What should I move toward? What direction my motion? What should I feel? The emotional and feelings questions.
     Here science fails miserably to give us answers because there is little objective data, and the accepted theories of emotional behavior — the psychiatric — are naïve, inadequate, pompously trivial. The best-known theory of the emotions, the Freudian, is a hodgepodge of platitude, banality and rabbinical piety.
     All that Freud said is that modern man and society are completely dishonest. Society lies to the individual and forces him to lie to himself. Freud calls this process of self-deception the unconscious. The unconscious is the hidden. Freud (the lie detector who lied) conscientiously listed the various ways in which man prevaricates and then developed a system of humiliating cross-examination and spirit-breaking brainwashing which forces the rare “successful” patient to give up his favorite pack of lies (which he chose as being the best solution to an impossible situation) and grovelingly to accept the psychoanalyst’s system of dishonesty. Have you ever noticed how unbearably “dead” and juiceless psychoanalysts and their patients are? The only cheerful fact about psychoanalysis is that most patients don’t get cured and are stubborn enough to preserve their own amateur and original lie in favor of the psychoanalyst’s conforming lie.

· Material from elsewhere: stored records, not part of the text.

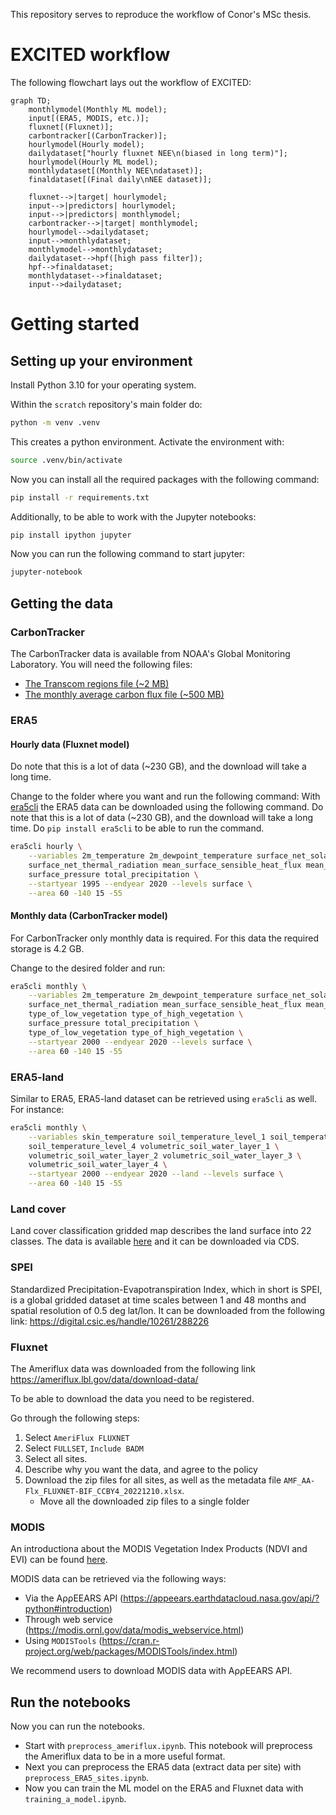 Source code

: This repository serves to reproduce the workflow of Conor's MSc thesis.

# EXCITED workflow

The following flowchart lays out the workflow of EXCITED:

```mermaid
graph TD;
    monthlymodel(Monthly ML model);
    input[(ERA5, MODIS, etc.)];
    fluxnet[(Fluxnet)];
    carbontracker[(CarbonTracker)];
    hourlymodel(Hourly model);
    dailydataset["hourly fluxnet NEE\n(biased in long term)"];
    hourlymodel(Hourly ML model);
    monthlydataset[(Monthly NEE\ndataset)];
    finaldataset[(Final daily\nNEE dataset)];

    fluxnet-->|target| hourlymodel;
    input-->|predictors| hourlymodel;
    input-->|predictors| monthlymodel;
    carbontracker-->|target| monthlymodel;
    hourlymodel-->dailydataset;
    input-->monthlydataset;
    monthlymodel-->monthlydataset;
    dailydataset-->hpf([high pass filter]);
    hpf-->finaldataset;
    monthlydataset-->finaldataset;
    input-->dailydataset;
```

# Getting started

## Setting up your environment

Install Python 3.10 for your operating system.

Within the `scratch` repository's main folder do:

```bash
python -m venv .venv
```

This creates a python environment. Activate the environment with:

```bash
source .venv/bin/activate
```

Now you can install all the required packages with the following command:

```bash
pip install -r requirements.txt
```

Additionally, to be able to work with the Jupyter notebooks:
```bash
pip install ipython jupyter
```

Now you can run the following command to start jupyter:
```bash
jupyter-notebook
```

## Getting the data

### CarbonTracker
The CarbonTracker data is available from NOAA's Global Monitoring Laboratory. You will need the following files:

- [The Transcom regions file (~2 MB)](https://gml.noaa.gov/aftp//products/carbontracker/co2/regions.nc)
- [The monthly average carbon flux file (~500 MB)](https://gml.noaa.gov/aftp//products/carbontracker/co2/CT2022/fluxes/monthly/CT2022.flux1x1-monthly.nc)

### ERA5
#### Hourly data (Fluxnet model)
Do note that this is a lot of data (~230 GB), and the download will take a long time. 

Change to the folder where you want and run the following command:
With [era5cli](https://github.com/eWaterCycle/era5cli) the ERA5 data can be downloaded using the following command. Do note that this is a lot of data (~230 GB), and the download will take a long time. Do `pip install era5cli` to be able to run the command.

```bash
era5cli hourly \
    --variables 2m_temperature 2m_dewpoint_temperature surface_net_solar_radiation \
    surface_net_thermal_radiation mean_surface_sensible_heat_flux mean_surface_latent_heat_flux \
    surface_pressure total_precipitation \
    --startyear 1995 --endyear 2020 --levels surface \
    --area 60 -140 15 -55
```

#### Monthly data (CarbonTracker model)
For CarbonTracker only monthly data is required. For this data the required storage is 4.2 GB.

Change to the desired folder and run:
```bash
era5cli monthly \
    --variables 2m_temperature 2m_dewpoint_temperature surface_net_solar_radiation \
    surface_net_thermal_radiation mean_surface_sensible_heat_flux mean_surface_latent_heat_flux \
    type_of_low_vegetation type_of_high_vegetation \
    surface_pressure total_precipitation \
    type_of_low_vegetation type_of_high_vegetation \
    --startyear 2000 --endyear 2020 --levels surface \
    --area 60 -140 15 -55
```

### ERA5-land
Similar to ERA5, ERA5-land dataset can be retrieved using `era5cli` as well. For instance:
```bash
era5cli monthly \
    --variables skin_temperature soil_temperature_level_1 soil_temperature_level_2 soil_temperature_level_3 \
    soil_temperature_level_4 volumetric_soil_water_layer_1 \
    volumetric_soil_water_layer_2 volumetric_soil_water_layer_3 \
    volumetric_soil_water_layer_4 \
    --startyear 2000 --endyear 2020 --land --levels surface \
    --area 60 -140 15 -55
```

### Land cover
Land cover classification gridded map describes the land surface into 22 classes. The data is available [here](https://cds.climate.copernicus.eu/cdsapp#!/dataset/satellite-land-cover?tab=overview) and it can be downloaded via CDS.

### SPEI

Standardized Precipitation-Evapotranspiration Index, which in short is SPEI, is a global gridded dataset at time scales between 1 and 48 months and spatial resolution of 0.5 deg lat/lon. It can be downloaded from the following link:
https://digital.csic.es/handle/10261/288226

### Fluxnet

The Ameriflux data was downloaded from the following link https://ameriflux.lbl.gov/data/download-data/

To be able to download the data you need to be registered.

Go through the following steps:

1. Select `AmeriFlux FLUXNET`
2. Select `FULLSET`, `Include BADM`
3. Select all sites.
4. Describe why you want the data, and agree to the policy
5. Download the zip files for all sites, as well as the metadata file `AMF_AA-Flx_FLUXNET-BIF_CCBY4_20221210.xlsx`.
   - Move all the downloaded zip files to a single folder

### MODIS
An introductiona about the MODIS Vegetation Index Products (NDVI and EVI) can be found [here](https://modis.gsfc.nasa.gov/data/dataprod/mod13.php).

MODIS data can be retrieved via the following ways:
- Via the AρρEEARS API (https://appeears.earthdatacloud.nasa.gov/api/?python#introduction)
- Through web service (https://modis.ornl.gov/data/modis_webservice.html)
- Using `MODISTools` (https://cran.r-project.org/web/packages/MODISTools/index.html)

We recommend users to download MODIS data with AρρEEARS API.

## Run the notebooks
Now you can run the notebooks.

- Start with `preprocess_ameriflux.ipynb`. This notebook will preprocess the Ameriflux data to be in a more useful format.
- Next you can preprocess the ERA5 data (extract data per site) with `preprocess_ERA5_sites.ipynb`.
- Now you can train the ML model on the ERA5 and Fluxnet data with `training_a_model.ipynb`.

     If anyone has any lingering doubt about the superstitious and barbarian state of psychiatry and psychoanalysis, reflect on this fact. Today, fifty years after Freud, the average mental hospital in the United States is a Kafkaesque, Orwellian prison camp more terrifying than Dachau because the captors claim to be healers. Two hundred years ago our treatment of the village idiot and nutty old Aunt Agatha was gently utopian compared to the intolerant savagery of the best mental hospital.

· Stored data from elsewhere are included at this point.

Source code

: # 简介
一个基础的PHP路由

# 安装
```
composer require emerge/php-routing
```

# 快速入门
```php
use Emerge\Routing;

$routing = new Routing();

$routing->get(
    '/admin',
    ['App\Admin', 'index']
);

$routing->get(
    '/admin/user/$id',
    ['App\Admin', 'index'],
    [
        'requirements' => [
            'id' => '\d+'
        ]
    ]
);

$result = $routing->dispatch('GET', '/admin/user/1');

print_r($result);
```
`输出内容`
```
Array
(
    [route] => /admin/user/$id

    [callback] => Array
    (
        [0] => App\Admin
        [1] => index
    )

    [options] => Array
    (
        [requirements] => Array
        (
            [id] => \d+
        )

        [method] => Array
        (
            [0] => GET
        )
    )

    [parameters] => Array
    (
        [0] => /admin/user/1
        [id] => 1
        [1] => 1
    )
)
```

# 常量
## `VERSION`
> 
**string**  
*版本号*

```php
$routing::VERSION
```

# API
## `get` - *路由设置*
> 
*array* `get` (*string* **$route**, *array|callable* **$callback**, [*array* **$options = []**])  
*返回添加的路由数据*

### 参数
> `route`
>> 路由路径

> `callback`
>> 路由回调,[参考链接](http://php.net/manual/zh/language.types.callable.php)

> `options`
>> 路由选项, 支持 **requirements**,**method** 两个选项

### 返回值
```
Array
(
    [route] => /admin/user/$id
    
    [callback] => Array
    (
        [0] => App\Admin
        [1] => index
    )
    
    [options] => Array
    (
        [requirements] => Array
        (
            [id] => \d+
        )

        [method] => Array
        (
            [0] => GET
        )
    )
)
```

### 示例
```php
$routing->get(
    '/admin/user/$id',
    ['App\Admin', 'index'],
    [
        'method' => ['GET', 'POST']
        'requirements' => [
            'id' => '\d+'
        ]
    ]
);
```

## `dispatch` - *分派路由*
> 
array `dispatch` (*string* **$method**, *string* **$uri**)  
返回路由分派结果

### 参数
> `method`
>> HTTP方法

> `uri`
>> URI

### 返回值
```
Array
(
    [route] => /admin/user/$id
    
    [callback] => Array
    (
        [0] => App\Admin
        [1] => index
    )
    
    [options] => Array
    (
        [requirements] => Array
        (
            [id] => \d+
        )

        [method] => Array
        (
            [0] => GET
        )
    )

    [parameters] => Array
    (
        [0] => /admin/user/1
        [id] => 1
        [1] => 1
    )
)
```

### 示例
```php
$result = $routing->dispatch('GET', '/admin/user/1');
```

     So where do we find the scientific answer to the emotional question? Can you really bear to know?
     Emotions are the lowest form of consciousness. Emotional actions are the most contracted, narrowing, dangerous form of behavior.
     The romantic poetry and fiction of the last 200 years has quite blinded us to the fact that emotions are an active and harmful form of stupor.
     Any peasant can tell you that. Beware of emotions. Any child can tell you that. Watch out for the emotional person. He is a lurching lunatic.
     Emotions are caused by biochemical secretions in the body to serve during the state of acute emergency. An emotional person is a blind, crazed maniac. Emotions are addictive and narcotic and stupefacient.
     Do not trust anyone who comes on emotional.
     What are emotions?
     In a book entitled Interpersonal Diagnosis of Personality, written when I was a psychologist, I presented classifications of emotions and detailed descriptions of their moderate and extreme manifestations. Emotions are all based on fear. Like an alcoholic or a junkie, the frightened person reaches for his favorite escape into action.
     Commanding, competing, punishing, aggressing, rebelling, complaining, abasing, submitting, placating, agreeing, fawning, flattering, giving.
     The emotional person cannot think; he cannot perform any effective game action (except in acts of physical aggression and strength). The emotional person is turned off sensually. His body is a churning robot; he has lost all connection with cellular wisdom or atomic revelation. The person in an emotional state is an inflexible robot gone berserk.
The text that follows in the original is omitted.